Similar to our study, previous literature shows that patients often overestimate the relative effects of medication and desire a greater absolute therapy-benefit than clinically feasible.7 8 Although the majority of patients in our study desired more benefit than clinically feasible (median disutility score 61 months), statin discontinuation was minimal and there was no evidence of subgroup effects based on baseline disutility. Although physicians may also overestimate the effects of preventive therapy,7 there were no intergroup differences in how physicians perceived the necessity of statin-medications.

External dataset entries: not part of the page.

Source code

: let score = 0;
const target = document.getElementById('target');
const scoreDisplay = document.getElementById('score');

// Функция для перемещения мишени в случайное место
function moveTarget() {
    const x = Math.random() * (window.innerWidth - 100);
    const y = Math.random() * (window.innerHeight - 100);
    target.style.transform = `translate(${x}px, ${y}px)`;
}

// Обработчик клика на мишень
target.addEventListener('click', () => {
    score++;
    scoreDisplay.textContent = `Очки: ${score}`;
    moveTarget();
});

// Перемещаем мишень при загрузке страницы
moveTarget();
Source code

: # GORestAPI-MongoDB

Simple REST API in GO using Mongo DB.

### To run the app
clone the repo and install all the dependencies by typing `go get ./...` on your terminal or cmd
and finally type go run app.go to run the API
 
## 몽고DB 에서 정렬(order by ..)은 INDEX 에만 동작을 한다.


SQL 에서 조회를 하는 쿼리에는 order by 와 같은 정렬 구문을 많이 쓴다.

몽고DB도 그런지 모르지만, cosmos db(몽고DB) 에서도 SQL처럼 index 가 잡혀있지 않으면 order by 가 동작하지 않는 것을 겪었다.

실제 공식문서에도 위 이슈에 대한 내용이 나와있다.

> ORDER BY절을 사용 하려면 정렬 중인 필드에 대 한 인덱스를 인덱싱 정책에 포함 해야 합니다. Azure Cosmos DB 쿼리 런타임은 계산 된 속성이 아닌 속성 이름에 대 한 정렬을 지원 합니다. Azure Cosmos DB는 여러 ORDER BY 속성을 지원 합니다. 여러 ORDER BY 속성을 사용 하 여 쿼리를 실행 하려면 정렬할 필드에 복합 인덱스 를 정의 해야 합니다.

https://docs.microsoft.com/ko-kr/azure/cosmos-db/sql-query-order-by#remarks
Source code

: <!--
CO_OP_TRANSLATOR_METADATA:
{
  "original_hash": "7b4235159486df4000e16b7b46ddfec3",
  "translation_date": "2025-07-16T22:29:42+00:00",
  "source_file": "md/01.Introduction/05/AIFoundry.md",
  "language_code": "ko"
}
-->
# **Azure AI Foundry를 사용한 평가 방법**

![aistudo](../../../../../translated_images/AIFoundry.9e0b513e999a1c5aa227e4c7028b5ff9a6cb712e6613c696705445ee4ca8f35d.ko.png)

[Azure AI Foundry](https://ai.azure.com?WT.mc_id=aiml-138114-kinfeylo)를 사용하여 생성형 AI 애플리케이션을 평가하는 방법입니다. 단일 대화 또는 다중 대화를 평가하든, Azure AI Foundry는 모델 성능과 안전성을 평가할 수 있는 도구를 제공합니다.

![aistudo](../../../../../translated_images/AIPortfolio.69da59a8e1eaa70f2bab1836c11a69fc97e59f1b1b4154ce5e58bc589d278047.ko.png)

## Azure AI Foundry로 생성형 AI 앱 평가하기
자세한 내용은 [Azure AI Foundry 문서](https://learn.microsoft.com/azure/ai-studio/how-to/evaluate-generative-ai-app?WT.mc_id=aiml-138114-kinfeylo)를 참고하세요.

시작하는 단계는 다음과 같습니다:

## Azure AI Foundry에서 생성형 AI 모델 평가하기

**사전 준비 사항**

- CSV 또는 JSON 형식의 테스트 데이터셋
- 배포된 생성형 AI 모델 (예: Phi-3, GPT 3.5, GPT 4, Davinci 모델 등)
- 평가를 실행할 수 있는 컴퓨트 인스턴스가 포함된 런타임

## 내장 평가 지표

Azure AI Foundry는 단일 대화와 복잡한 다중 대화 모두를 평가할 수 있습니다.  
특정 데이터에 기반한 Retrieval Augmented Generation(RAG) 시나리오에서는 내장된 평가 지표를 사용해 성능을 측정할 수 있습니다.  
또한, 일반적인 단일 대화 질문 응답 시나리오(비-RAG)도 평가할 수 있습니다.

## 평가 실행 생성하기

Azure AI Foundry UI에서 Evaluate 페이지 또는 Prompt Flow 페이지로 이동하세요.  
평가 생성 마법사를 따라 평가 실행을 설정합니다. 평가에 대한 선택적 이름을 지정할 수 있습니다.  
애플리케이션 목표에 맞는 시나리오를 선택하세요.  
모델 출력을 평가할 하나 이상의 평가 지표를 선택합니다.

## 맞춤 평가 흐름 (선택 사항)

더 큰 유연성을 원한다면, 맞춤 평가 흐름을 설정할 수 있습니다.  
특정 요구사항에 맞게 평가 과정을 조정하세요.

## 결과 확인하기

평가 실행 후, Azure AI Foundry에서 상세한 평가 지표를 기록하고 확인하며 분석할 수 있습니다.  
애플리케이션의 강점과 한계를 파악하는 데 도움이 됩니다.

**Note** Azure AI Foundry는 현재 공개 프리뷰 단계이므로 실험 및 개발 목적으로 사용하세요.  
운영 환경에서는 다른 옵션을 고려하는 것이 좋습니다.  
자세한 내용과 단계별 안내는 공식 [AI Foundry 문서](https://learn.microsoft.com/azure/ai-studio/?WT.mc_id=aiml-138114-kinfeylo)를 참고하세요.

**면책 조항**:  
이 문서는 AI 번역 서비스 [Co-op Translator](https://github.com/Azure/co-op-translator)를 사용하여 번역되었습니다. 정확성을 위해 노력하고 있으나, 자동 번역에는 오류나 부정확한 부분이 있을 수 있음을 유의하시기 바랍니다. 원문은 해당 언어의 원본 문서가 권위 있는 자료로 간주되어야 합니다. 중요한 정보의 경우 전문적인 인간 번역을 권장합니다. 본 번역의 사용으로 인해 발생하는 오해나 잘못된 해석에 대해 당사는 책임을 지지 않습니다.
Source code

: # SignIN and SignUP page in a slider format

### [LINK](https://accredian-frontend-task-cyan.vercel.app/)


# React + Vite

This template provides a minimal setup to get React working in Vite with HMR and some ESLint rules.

Strengths of this study include providing patients with estimations of their actual causal therapy-effects, in contrast to pre-existing decision aids which present participants with either hypothetical or population-based effects. As we assessed current statin users, we were able to provide information on multiple treatment options. Systematically approaching cohort patients who were already due to receive physical examinations minimised the risk of preferentially selecting patients likely to respond to personalised predictions. Moreover, it was possible to select a structured and well-defined control group. The structured telephonic consultations ensured that patients had each interventional format explained in a similar fashion. Performance bias was limited by hypothesis blinding. A number of study limitations must also be highlighted. First, the control group of this clinically stable cohort population has low decisional-conflict and high belief in the effectivity of statin-medications. The effects described here may thus be different in patients who have pre-existing negative associations with statins due to adverse effects, or who are considering a more intensive strategy with additional medication such as blood pressure reduction or antithrombotic treatment. Second, the personalised effects were not used directly during a clinical consultation, but provided prior to any potential consultation with a physician. The effects may therefore be different in patients who are involved in a clinical consultation in which statin initiation is discussed. Third, the loss to follow-up was 14% for the primary outcome. This is however lower than other communication-trials involving follow-up questionnaires12 and baseline characteristics of missing and non-missing individuals were relatively similar. Correction for baseline health literacy, a characteristic which may have differed between missing and non-missing individuals did not level-off the effects. Fourth, self-reported measures may be subject to recall and reporting biases, in particular for questions relating to adherence. Fifth, a number of questionnaires were created specific for this study, and were thus not externally validated.

A number of risk-prediction tools capable of estimating treatment-effects for lipid-lowering, blood pressure-lowering and antithrombotic medications are now readily available in clinical practice for patients with and without CVD.1 Statins are usually prescribed to patients with CVD during hospital admission for the first CVD event. Outpatient decision-making regarding statins in this population usually pertain to continuing or altering the current statin dose. In the present study, we aimed to examine a setting closely resembling outpatient practice. However, only a small effect was found. Therefore, future studies could focus on populations with higher baseline decisional conflict such as patients experiencing adverse effects or considering intensifying preventive treatment with additional medication such as blood-pressure lowering or antithrombotic treatment.

In conclusion, providing statin users with clinically manifest CVD with personalised estimations of treatment-effects, both in terms of 10-year absolute risk and CVD-free life-expectancy, resulted in small but significant decrease in decisional conflict associated with statin use after 1 month. This effect disappeared after 6 months of follow-up. The results support the use of personalised predictions of therapy benefit in clinical practice. Future studies may focus on decisions associated with higher decisional conflict such as the addition of more intensive preventive treatment options on top of standard treatment.